[Opening Provided records section]

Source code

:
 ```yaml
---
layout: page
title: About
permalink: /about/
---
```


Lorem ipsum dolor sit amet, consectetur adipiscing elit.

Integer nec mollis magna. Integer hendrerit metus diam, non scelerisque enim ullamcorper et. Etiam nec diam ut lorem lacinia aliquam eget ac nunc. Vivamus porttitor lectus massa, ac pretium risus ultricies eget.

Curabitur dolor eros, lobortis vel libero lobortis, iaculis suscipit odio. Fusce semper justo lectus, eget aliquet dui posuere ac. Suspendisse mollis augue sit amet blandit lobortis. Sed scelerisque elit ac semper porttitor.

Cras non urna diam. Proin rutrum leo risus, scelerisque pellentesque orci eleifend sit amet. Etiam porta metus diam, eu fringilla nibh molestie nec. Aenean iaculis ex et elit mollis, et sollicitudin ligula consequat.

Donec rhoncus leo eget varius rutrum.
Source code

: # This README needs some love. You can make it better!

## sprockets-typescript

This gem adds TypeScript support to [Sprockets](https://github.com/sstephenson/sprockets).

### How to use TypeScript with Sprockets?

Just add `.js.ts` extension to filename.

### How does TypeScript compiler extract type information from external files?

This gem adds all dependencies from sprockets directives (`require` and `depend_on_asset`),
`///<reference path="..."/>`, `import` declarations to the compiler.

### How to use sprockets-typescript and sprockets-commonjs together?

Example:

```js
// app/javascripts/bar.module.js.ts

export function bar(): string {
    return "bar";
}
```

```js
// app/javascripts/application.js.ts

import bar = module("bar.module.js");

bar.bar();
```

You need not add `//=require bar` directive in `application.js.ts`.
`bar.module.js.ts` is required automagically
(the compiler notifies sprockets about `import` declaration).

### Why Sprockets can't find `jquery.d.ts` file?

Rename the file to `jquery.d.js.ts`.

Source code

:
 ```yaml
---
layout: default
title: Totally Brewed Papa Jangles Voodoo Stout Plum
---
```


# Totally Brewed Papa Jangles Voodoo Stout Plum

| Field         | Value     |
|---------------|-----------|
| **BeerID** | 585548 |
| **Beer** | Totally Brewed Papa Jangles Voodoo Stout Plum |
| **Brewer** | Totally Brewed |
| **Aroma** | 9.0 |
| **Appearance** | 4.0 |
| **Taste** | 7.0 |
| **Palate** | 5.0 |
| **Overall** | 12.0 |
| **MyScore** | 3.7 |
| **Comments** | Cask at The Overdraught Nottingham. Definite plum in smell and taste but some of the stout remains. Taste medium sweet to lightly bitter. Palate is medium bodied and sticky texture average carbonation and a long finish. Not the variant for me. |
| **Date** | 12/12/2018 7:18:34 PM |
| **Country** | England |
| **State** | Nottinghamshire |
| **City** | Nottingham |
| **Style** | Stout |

[Closing Provided records section]

When you have gone through the records above, say how many lines include the word "iaculis", and write nothing besides that number.

2